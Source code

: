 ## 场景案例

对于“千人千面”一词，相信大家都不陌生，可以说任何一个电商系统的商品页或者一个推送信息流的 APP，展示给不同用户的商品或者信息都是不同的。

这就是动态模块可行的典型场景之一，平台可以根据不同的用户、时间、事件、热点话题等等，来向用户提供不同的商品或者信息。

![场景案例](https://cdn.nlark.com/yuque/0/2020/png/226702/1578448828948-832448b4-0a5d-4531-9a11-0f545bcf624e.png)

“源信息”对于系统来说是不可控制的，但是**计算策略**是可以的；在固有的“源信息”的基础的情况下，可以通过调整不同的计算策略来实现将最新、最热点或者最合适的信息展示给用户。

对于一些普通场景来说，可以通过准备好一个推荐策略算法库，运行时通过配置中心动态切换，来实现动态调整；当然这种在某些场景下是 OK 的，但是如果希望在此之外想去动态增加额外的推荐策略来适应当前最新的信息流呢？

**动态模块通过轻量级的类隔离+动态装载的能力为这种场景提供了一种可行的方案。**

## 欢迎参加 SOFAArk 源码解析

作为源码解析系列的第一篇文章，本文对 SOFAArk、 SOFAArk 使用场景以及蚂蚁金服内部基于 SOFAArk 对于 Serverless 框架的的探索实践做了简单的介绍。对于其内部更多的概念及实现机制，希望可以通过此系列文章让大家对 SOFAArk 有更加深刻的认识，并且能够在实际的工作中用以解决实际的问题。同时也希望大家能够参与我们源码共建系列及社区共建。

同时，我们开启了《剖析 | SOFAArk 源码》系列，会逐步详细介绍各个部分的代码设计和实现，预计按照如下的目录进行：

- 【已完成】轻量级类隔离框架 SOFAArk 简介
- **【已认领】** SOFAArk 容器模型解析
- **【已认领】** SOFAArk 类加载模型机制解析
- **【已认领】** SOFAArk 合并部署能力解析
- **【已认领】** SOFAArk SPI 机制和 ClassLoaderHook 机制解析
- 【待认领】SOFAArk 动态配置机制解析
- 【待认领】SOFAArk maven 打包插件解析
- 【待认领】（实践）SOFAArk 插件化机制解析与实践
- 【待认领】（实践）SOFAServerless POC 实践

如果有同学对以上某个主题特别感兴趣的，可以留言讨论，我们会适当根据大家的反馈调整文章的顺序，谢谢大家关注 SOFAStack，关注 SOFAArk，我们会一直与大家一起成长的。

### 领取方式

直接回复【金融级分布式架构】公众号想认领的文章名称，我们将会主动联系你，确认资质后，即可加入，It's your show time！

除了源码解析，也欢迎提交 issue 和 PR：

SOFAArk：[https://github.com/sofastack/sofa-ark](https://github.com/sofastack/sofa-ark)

===============

* [TASK BRIEF]:
Keeping every character as it is, restate the lines above that run from the line with "作为源码解析系列的第一篇文章，本文对 SOFAArk、 SOFAArk" through the line with "- **【已认领】** SOFAArk SPI", both included, and nothing else.

* [SOLUTION FOR THIS TASK]:
作为源码解析系列的第一篇文章，本文对 SOFAArk、 SOFAArk 使用场景以及蚂蚁金服内部基于 SOFAArk 对于 Serverless 框架的的探索实践做了简单的介绍。对于其内部更多的概念及实现机制，希望可以通过此系列文章让大家对 SOFAArk 有更加深刻的认识，并且能够在实际的工作中用以解决实际的问题。同时也希望大家能够参与我们源码共建系列及社区共建。

同时，我们开启了《剖析 | SOFAArk 源码》系列，会逐步详细介绍各个部分的代码设计和实现，预计按照如下的目录进行：

- 【已完成】轻量级类隔离框架 SOFAArk 简介
- **【已认领】** SOFAArk 容器模型解析
- **【已认领】** SOFAArk 类加载模型机制解析
- **【已认领】** SOFAArk 合并部署能力解析
- **【已认领】** SOFAArk SPI 机制和 ClassLoaderHook 机制解析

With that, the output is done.